Collected data
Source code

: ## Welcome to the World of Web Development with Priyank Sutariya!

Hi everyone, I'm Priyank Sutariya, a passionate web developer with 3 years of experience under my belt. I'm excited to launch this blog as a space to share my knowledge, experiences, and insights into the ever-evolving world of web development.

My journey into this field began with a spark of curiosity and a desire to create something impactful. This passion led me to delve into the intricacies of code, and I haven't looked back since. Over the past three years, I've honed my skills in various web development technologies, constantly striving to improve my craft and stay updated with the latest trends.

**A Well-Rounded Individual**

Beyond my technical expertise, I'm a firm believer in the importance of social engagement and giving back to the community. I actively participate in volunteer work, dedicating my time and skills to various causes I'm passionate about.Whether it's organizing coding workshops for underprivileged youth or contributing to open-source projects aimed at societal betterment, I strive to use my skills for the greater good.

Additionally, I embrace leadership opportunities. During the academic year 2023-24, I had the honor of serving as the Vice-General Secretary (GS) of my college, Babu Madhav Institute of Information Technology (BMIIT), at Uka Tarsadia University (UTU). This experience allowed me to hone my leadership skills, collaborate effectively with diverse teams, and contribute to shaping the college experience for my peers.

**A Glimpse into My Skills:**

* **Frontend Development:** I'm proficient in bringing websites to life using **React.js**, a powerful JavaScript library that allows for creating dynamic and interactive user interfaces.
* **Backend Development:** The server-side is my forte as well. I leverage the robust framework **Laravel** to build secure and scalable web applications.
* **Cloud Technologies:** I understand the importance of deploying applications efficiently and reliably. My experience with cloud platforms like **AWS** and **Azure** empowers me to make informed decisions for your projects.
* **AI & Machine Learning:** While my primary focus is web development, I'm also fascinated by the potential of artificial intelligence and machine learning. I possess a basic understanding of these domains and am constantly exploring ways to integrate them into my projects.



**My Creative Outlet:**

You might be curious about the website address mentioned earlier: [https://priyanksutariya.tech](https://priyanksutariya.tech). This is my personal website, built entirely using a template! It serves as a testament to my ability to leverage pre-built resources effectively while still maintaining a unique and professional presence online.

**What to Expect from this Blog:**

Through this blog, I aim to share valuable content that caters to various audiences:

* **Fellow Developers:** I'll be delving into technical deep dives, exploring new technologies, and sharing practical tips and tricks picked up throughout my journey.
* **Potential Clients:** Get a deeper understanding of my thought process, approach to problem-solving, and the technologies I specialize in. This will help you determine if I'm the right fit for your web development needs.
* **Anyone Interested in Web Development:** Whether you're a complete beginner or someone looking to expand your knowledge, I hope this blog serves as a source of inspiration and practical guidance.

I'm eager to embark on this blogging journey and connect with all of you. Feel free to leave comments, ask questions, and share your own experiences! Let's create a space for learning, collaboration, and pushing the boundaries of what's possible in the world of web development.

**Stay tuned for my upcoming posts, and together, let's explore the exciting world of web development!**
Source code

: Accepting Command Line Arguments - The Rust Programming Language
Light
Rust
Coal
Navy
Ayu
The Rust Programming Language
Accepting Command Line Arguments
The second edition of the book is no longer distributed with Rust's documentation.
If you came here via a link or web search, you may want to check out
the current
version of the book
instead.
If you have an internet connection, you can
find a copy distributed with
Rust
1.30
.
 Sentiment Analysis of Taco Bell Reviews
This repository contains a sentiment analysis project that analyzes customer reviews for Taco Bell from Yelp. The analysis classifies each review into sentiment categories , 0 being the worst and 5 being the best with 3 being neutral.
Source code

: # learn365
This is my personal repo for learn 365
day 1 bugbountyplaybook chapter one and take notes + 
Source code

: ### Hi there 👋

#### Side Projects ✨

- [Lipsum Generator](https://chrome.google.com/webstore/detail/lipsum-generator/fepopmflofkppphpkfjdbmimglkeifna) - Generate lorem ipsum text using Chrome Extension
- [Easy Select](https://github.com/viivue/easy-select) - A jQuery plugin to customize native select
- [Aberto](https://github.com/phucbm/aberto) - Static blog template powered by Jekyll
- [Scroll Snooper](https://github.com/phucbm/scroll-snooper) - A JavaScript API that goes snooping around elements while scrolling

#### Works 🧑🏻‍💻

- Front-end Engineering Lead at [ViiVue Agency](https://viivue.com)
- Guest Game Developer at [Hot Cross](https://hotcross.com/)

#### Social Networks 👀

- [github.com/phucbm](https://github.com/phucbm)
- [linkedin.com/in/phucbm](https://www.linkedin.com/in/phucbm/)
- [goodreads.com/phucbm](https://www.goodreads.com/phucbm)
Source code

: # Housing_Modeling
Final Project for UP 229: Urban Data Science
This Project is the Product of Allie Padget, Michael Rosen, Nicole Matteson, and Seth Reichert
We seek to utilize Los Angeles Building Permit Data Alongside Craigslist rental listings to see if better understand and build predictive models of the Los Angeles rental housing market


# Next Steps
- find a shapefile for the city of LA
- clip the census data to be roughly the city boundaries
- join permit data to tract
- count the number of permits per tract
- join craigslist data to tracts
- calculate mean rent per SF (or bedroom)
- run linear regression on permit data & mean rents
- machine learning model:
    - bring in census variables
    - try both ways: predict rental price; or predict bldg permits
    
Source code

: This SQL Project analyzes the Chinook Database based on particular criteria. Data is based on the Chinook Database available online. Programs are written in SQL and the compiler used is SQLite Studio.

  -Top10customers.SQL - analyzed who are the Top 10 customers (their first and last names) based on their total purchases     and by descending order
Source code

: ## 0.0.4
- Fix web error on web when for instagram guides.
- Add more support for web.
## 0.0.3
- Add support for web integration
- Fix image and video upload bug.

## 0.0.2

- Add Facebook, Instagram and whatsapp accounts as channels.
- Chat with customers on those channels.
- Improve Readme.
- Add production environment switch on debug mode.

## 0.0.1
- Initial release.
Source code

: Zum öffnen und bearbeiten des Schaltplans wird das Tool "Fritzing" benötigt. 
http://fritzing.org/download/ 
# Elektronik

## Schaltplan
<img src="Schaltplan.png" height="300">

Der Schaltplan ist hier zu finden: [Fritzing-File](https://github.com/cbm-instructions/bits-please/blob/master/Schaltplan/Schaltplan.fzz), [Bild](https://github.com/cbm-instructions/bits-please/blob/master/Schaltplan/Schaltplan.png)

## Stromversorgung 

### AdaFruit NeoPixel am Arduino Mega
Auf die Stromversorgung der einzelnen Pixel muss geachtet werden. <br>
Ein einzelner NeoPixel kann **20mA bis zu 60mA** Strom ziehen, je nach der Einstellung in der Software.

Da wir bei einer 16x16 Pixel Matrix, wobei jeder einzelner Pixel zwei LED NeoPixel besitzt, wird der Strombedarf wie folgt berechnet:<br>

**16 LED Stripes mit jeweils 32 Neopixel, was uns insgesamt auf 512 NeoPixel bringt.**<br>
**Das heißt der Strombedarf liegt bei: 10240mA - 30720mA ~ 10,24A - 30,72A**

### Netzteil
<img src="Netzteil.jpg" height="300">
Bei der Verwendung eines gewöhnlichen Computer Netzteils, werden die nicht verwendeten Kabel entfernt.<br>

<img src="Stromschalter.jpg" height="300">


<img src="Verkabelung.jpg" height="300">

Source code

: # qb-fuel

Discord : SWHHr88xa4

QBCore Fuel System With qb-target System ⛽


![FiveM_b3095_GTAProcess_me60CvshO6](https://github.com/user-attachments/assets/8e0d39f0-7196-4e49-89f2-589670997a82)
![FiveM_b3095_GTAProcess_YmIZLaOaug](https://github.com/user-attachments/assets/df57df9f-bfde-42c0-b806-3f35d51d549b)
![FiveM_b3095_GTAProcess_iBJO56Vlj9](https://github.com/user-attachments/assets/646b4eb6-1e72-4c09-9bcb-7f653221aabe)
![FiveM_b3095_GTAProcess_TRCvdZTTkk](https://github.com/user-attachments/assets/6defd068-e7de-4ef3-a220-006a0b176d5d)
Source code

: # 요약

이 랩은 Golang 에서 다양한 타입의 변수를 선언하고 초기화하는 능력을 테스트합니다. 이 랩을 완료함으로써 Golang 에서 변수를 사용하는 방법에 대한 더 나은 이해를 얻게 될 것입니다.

_What to work on_:
An exact copy of the data is needed, running from its first line through the line that holds "Hi everyone, I'm", and nothing beyond that.

_Solution to this exercise_:
Source code

: ## Welcome to the World of Web Development with Priyank Sutariya!

Hi everyone, I'm Priyank Sutariya, a passionate web developer with 3 years of experience under my belt. I'm excited to launch this blog as a space to share my knowledge, experiences, and insights into the ever-evolving world of web development.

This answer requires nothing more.